Love at Damanhur

Feb 13, 12 Love at Damanhur

Seeing as how Valentine’s Day is around the corner, let’s talk about love! Relationships are a very personal subject, and even though many aspects of life are shared and addressed together at Damanhur, relationships remain a private concern.

We know each other well. We often know about each others hopes and feelings, though everyone is free to choose how to behave in their relationships. At Damanhur, the marriages are renewable: you get married for a period of time and not an entire lifetime, so you can decide at the end of the period whether or not to renew the marriage. In this way, the union is always a choice, and it stays fresh with renewed intentions. If a couple has children, they certainly put more attention and effort in being a stable and serene couple. There are couples here that have been together for many, many years.

There is one fundamental rule, and it’s respect: respect for oneself, for Love heartone’s partner, for the others in the community, and for children if you have them. There are people who are together without getting married, people who, on the other hand, decided to get legally married in addition to having a Damanhurian marriage, people who have relationships that are more stable, more changeable, people who have open relationships. I think Damanhur is just like anyplace else in this regard, and here, there is much respect and transparency.

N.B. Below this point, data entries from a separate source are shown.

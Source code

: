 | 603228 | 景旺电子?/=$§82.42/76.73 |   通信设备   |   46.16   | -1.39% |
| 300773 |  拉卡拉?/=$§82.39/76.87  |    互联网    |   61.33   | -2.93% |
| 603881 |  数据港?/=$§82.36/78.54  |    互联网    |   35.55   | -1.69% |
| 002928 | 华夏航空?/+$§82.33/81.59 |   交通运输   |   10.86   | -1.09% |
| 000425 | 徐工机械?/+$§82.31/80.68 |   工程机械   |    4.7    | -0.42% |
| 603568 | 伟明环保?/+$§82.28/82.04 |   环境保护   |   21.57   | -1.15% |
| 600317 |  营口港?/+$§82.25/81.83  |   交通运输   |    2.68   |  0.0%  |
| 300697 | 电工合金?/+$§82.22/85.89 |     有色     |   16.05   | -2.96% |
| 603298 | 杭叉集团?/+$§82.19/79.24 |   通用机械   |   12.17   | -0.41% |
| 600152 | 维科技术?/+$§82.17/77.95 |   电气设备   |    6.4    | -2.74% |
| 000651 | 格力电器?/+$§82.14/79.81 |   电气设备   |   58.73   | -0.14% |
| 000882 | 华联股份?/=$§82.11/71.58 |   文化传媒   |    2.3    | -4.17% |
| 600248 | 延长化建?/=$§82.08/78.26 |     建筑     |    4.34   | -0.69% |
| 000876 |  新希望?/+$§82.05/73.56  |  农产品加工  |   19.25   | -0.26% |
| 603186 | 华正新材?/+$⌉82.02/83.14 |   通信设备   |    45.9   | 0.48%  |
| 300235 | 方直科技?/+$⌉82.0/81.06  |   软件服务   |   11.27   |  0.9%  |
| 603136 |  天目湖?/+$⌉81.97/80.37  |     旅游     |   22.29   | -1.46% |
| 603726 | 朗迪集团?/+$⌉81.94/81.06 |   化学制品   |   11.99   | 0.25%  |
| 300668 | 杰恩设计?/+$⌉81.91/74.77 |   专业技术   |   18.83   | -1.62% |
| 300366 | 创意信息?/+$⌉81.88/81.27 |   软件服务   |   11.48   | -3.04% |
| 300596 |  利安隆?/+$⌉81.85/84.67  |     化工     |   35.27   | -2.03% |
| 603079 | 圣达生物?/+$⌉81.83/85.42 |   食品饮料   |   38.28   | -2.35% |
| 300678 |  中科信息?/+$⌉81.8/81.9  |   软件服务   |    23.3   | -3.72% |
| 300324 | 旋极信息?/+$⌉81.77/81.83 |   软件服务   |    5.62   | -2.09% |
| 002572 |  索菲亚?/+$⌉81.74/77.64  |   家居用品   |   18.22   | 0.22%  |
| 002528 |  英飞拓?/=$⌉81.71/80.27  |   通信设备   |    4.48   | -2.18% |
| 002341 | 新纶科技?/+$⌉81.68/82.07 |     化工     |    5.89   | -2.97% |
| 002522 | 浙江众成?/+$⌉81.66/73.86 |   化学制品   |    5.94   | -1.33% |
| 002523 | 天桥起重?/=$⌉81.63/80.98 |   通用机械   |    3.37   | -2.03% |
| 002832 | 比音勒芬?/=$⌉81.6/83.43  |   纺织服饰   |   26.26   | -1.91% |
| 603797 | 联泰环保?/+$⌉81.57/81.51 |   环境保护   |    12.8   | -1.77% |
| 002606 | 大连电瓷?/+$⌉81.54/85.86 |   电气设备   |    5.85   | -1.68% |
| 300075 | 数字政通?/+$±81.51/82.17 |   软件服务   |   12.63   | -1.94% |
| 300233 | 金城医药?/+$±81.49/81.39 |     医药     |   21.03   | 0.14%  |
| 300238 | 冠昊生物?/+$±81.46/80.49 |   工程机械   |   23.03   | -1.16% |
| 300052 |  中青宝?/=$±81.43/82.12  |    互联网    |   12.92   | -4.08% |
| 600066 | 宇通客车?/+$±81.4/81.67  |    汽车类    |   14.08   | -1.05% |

I know that there are other communities where intimate relationships and the use of sexual energy are a central element of exploration and research. I would say that at Damanhur, they are not central in the same way. I mean, relationships are important because they are a fundamental part of everyone’s experience, but they are not the central element of the pathway. So, there aren’t Love Houses or dedicated spaces where couples meet together to make love; when they do so, they use their own personal spaces in their own chosen moments.